Draco laughed. “You heard wrong. I draw a mean stick figure. But no, not the Aurors. I have an interview with Gringotts next week. They have a new class of Curse Breakers starting soon.”

“You didn’t tell me that!” Astoria said. “That’s amazing.”

“It’s just an interview,” Draco said. “If I don’t get it, I might end up stuck at the potions journal my father keeps pushing me towards.”

Ginny had never seen Draco look uncertain before, and she had a curious urge to reassure him. “Good luck, Draco. My brother, Bill, is a curse breaker, and he loves it. He worked in Egypt when he was single.”
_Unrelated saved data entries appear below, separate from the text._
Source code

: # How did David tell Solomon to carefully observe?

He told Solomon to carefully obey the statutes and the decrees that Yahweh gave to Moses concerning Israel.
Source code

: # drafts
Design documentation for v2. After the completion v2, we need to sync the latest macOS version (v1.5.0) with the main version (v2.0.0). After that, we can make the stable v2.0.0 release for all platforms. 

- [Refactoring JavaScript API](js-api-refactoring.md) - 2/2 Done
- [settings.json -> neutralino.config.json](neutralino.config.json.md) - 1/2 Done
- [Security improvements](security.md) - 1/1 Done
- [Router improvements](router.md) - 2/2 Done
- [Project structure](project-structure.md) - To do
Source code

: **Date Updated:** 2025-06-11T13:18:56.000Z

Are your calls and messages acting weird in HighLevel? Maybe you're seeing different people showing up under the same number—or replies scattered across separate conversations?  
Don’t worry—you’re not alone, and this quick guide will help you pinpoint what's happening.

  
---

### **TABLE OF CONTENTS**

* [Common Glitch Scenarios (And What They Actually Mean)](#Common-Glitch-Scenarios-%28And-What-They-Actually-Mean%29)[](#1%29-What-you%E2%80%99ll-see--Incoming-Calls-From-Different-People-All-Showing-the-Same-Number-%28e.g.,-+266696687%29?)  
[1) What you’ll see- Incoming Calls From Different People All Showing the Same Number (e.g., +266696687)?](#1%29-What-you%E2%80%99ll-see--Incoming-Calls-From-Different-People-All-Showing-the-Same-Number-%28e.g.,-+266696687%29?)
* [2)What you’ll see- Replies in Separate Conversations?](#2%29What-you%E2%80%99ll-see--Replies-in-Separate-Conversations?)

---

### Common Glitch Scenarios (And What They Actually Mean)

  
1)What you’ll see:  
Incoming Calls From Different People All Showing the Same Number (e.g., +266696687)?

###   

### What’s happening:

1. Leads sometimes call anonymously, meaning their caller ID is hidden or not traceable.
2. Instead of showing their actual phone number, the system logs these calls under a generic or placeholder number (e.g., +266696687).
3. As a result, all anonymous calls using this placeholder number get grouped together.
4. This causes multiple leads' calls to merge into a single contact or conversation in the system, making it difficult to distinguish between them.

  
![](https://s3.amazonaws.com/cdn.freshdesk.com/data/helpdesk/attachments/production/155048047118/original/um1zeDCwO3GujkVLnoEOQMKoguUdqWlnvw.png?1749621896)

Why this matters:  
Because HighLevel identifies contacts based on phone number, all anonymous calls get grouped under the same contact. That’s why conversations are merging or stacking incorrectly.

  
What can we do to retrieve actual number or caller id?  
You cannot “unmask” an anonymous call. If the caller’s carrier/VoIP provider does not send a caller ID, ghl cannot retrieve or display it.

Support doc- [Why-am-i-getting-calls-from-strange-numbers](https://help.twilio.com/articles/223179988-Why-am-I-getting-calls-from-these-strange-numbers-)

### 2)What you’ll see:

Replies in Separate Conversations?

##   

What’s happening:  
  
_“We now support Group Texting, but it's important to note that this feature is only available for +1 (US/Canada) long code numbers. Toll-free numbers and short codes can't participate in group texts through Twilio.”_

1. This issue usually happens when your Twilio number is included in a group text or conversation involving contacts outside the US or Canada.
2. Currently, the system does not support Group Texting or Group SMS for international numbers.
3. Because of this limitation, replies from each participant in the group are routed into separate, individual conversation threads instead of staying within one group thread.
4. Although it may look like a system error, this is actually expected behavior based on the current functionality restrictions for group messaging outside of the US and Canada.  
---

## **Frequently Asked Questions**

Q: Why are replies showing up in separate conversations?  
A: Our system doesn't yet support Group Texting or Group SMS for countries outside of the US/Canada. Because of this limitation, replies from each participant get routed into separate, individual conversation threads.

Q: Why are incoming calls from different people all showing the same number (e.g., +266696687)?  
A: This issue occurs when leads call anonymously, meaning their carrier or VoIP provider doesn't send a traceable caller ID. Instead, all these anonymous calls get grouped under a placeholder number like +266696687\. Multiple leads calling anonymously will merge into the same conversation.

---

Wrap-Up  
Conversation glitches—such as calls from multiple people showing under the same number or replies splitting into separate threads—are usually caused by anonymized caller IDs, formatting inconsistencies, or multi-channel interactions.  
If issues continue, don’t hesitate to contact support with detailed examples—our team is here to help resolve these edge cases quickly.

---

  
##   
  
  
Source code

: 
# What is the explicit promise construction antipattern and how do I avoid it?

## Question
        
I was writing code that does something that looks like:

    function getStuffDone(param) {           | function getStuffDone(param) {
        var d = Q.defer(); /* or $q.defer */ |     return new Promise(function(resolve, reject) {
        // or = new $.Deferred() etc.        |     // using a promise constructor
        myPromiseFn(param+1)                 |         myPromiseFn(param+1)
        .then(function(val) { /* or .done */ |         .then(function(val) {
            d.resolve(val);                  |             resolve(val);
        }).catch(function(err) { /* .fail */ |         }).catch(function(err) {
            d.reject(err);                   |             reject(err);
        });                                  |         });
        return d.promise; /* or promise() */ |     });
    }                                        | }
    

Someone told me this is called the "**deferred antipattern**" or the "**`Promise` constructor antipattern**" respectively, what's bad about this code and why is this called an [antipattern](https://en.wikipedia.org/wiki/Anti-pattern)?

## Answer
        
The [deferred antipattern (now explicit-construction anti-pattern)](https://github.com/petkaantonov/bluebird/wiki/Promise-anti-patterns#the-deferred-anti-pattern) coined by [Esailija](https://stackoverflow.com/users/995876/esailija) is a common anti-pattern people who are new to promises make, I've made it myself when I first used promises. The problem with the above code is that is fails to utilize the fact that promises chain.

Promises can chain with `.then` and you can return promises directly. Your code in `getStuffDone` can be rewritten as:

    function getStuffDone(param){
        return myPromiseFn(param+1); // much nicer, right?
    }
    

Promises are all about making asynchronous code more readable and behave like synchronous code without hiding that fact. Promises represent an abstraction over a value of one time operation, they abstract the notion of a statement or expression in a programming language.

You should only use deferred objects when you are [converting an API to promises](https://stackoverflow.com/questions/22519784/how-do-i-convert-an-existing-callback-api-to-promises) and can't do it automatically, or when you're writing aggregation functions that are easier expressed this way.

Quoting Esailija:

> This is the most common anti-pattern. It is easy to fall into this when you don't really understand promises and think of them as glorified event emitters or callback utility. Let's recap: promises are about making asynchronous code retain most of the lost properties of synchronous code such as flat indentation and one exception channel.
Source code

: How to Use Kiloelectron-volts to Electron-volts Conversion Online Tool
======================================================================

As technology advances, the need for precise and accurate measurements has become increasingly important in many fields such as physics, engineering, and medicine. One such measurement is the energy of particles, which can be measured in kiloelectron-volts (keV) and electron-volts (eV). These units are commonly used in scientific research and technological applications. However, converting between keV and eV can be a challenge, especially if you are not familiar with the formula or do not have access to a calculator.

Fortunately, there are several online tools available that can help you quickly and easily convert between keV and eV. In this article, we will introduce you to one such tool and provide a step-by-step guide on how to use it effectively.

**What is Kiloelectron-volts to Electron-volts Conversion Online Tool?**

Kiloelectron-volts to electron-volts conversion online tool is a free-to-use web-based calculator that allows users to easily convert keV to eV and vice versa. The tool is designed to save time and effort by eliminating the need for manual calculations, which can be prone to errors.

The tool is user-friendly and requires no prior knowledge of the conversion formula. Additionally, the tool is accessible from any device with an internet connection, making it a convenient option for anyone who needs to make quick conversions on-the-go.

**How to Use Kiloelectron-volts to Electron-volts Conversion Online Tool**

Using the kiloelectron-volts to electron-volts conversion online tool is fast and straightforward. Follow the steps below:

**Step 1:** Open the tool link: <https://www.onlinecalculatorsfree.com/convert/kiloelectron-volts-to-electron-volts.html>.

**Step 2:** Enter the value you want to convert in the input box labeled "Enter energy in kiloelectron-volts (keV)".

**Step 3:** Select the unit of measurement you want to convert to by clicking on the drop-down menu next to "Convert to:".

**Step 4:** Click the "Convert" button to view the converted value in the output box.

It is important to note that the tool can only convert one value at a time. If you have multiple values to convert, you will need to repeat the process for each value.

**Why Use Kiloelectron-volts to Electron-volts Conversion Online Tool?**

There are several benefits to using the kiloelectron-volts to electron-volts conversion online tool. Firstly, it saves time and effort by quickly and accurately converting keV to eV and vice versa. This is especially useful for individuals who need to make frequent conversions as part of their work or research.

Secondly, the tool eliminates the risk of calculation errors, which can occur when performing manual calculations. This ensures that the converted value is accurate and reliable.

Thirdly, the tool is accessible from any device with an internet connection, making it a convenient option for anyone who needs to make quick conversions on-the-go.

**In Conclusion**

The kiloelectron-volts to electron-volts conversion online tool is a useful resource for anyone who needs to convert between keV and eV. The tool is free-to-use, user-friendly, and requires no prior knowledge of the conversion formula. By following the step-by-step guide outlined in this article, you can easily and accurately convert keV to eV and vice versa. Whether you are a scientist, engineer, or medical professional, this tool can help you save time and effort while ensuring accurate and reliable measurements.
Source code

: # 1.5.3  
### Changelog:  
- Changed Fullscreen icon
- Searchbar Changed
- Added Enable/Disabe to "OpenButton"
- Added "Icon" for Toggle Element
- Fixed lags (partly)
“I’d have to stick to domestic work for five years due to my Ministry ruling, but that’s okay. I’ve been studying the Druids and other civilizations of ancient Britain, and there is some pretty interesting local work.”

To Ginny's surprise, Harry raised his wine glass. “To a successful interview.”

They all clinked glasses, and Ginny felt proud of her boyfriend. She knew he would never like Draco, and she probably wouldn’t either, but they both liked Astoria and felt it was time for a civil and adult relationship with Draco Malfoy.